UN on China’s mistreatment of the Uyghurs Ethnic Group

UN on China’s mistreatment of the Uyghurs Ethnic Group

Uyghur women work in a cloth factory in Hotan county, Xinjiang province, China. / Azamat Imanaliev/Shutterstock

A new United Nations report on modern slavery adds to the evidence of China’s maltreatment of the Uyghur ethnic group, a Muslim minority that some human rights organisations claim is being genocided.

The U.N.’s Special Rapporteur on contemporary forms of slavery, Dr. Tomoya Obokata, wrote that it is “reasonable to conclude” that forced labor among ethnic minorities, including the Uyghurs, “in sectors such as agriculture and manufacturing has been occurring in the Xinjiang Uighur Autonomous Region of China.”

Obokata recognised two state-mandated mechanisms that have contributed to Uyghur forced labour: one that detains minorities and puts them to work placements, and the other that pushes rural workers into other low-skilled, low-paid employment.
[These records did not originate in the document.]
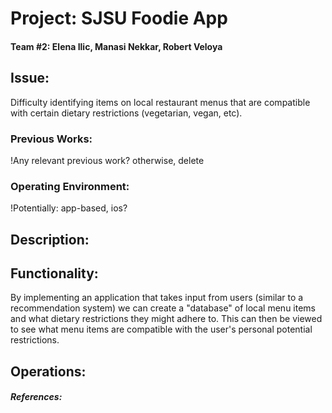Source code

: # Project: SJSU Foodie App
#### Team #2: Elena Ilic, Manasi Nekkar, Robert Veloya

## Issue:
Difficulty identifying items on local restaurant menus that are compatible with certain dietary restrictions (vegetarian, vegan, etc). 

### Previous Works:
!Any relevant previous work? otherwise, delete

### Operating Environment:
!Potentially: app-based, ios?

## Description:

## Functionality: 
By implementing an application that takes input from users (similar to a recommendation system) we can create a "database" of local menu items and what dietary restrictions they might adhere to. This can then be viewed to see what menu items are compatible with the user's personal potential restrictions.

## Operations:

##### References:
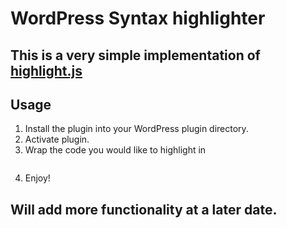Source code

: # WordPress Syntax highlighter

## This is a very simple implementation of [highlight.js](https://highlightjs.org/)

## Usage

1) Install the plugin into your WordPress plugin directory.
2) Activate plugin.
3) Wrap the code you would like to highlight in <pre><code></code></pre>
4) Enjoy!

## Will add more functionality at a later date.

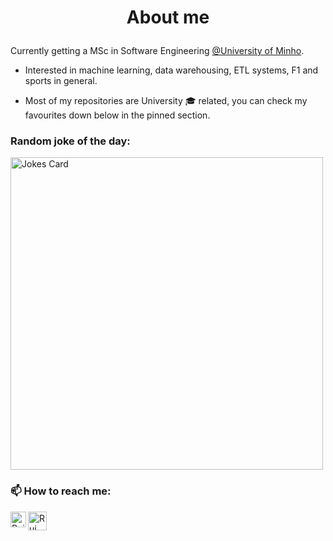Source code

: # <p align="center">About me</p>
Currently getting a MSc in Software Engineering [@University of Minho](https://www.uminho.pt/PT).<br />

- Interested in machine learning, data warehousing, ETL systems, F1 and sports in general. 

- Most of my repositories are University 🎓 related, you can check my favourites down below in the pinned section. 



### Random joke of the day:
<img src="https://readme-jokes.vercel.app/api?theme=tokyonight" alt="Jokes Card" width=500px/>

### 📫 How to reach me:

<a href="https://www.linkedin.com/in/rguilhermemonteiro/"><img align="left" src="https://raw.githubusercontent.com/yushi1007/yushi1007/main/images/linkedin.svg" alt="Rui Guilherme Monteiro | LinkedIn" width="25px"/></a>

<a href="mailto:guilhermemonteiro01@hotmail.com?Subject=[GITHUB] Entrar em contacto"><img align="left" src="https://user-images.githubusercontent.com/62104686/152224895-2300d1bb-f5a9-45f3-aa4e-7fdb3e29be96.png" alt="Rui Guilherme Monteiro" width="30px"/></a>
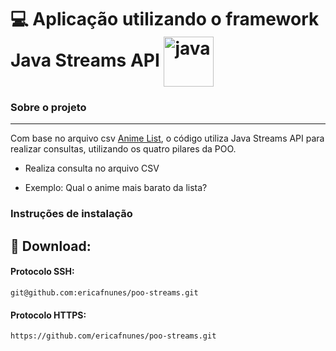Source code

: # :computer: Aplicação utilizando o framework Java Streams API  <img  align="center" alt="java" height="80" width="80" src="https://cdn.jsdelivr.net/gh/devicons/devicon/icons/java/java-original-wordmark.svg" />

### Sobre o projeto

---

Com base no arquivo csv <a href="https://docs.google.com/spreadsheets/d/1uMdK5plGPnF98rXveA22LolxTq7IhO0VqKw6HCXqOZ0/edit#gid=417784297" target="_blank">Anime List</a>,  o código utiliza Java Streams API para realizar consultas, utilizando os quatro pilares da POO.

* Realiza consulta no arquivo CSV
- Exemplo:  Qual o anime mais barato da lista? 



### Instruções de instalação
💾 Download:
---

#### Protocolo SSH:

    git@github.com:ericafnunes/poo-streams.git

#### Protocolo HTTPS:

    https://github.com/ericafnunes/poo-streams.git





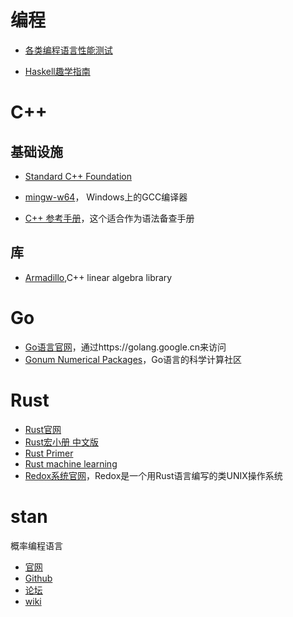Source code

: # 编程
- [各类编程语言性能测试](https://github.com/lilydjwg/swapview)

- [Haskell趣学指南](http://fleurer-lee.com/lyah/chapters.htm)

# C++
## 基础设施
- [Standard C++ Foundation](https://isocpp.org)

- [mingw-w64](https://mingw-w64.org/doku.php)，
Windows上的GCC编译器

- [C++ 参考手册](http://zh.cppreference.com/w/首页)，这个适合作为语法备查手册

## 库
- [Armadillo](http://arma.sourceforge.net),C++ linear algebra library


# Go
- [Go语言官网](https://golang.org)，通过https://golang.google.cn来访问
- [Gonum Numerical Packages](https://www.gonum.org)，Go语言的科学计算社区

# Rust
- [Rust官网](https://www.rust-lang.org/zh-CN/)
- [Rust宏小册 中文版](https://daseinphaos.github.io/tlborm-chinese/book/README.html)
- [Rust Primer](https://github.com/rustcc/RustPrimer)
- [Rust machine learning](http://www.arewelearningyet.com)
- [Redox系统官网](https://www.redox-os.org/zh/)，Redox是一个用Rust语言编写的类UNIX操作系统

# stan
概率编程语言
- [官网](http://mc-stan.org/)
- [Github](https://github.com/stan-dev)
- [论坛](http://discourse.mc-stan.org/)
- [wiki](https://github.com/stan-dev/stan/wiki/)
While the Chinese government maintains that the programmes give employment opportunities for minorities, the investigation found that “indicators of forced labour pointing the involuntary nature of work rendered by affected communities have been present in many cases.”

“Further, given the nature and extent of powers exercised over affected workers during forced labor, including excessive surveillance, abusive living and working conditions, restriction of movement through internment, threats, physical and/or sexual violence and other inhuman or degrading treatment, some instances may amount to enslavement as a crime against humanity, meriting a further independent analysis,” the report reads.

Uyghurs have been jailed in hundreds of “reeducation camps” in China’s Xinjiang, a thinly populated autonomous province in the country’s far west, in recent years, with estimates reaching as high as 1.8 million. Torture and political indoctrination are allegedly practised inside the facilities. Outside the camps, Uyghurs are being watched by police and face recognition technology.

For many years, China has associated Uyghur culture and religious activities with extremism and secession. The government first denied the existence of the camps, but has later defended its actions as a justifiable reaction to a national security danger.

In January 2021, the United States officially designated China’s conduct in Xinjiang as genocide.

China’s Xinjiang crackdown allegedly involves pressure to have contraceptive devices implanted, as well as complete sterilisation and systematic rape. According to a former hospital worker in the area, hospitals in the province have allegedly performed forced late-term abortions on Uyghur women and murdered newborn Uyghur infants in order to follow China’s family planning regulations. Uyghur women, who used to have some of the highest fertility rates in the nation, have seen their fertility rates plummet in recent years.

The Vatican has mostly kept mute about the Uyghurs’ oppression, however Pope Francis did characterise them as a persecuted people in a book released in 2021. The Chinese foreign ministry reacted by stating the report was false.

Two Asian cardinals and 74 other religious leaders issued a statement in August 2020 condemning China’s activities in Xinjiang, calling the Chinese government’s treatment of Uyghurs “one of the most egregious human tragedies since the Holocaust.”

The United Nations report documented several other forms of modern-day slavery, including sexual slavery perpetrated by groups such as ISIS and Boko Haram in the Middle East and Nigeria, as well as the plight of minority women and girls in Ethiopia’s Tigray, Amhara, and Afar regions who have been “subjected to rape, sexual mutilation, and other forms of sexual violence by parties to the armed conflict.”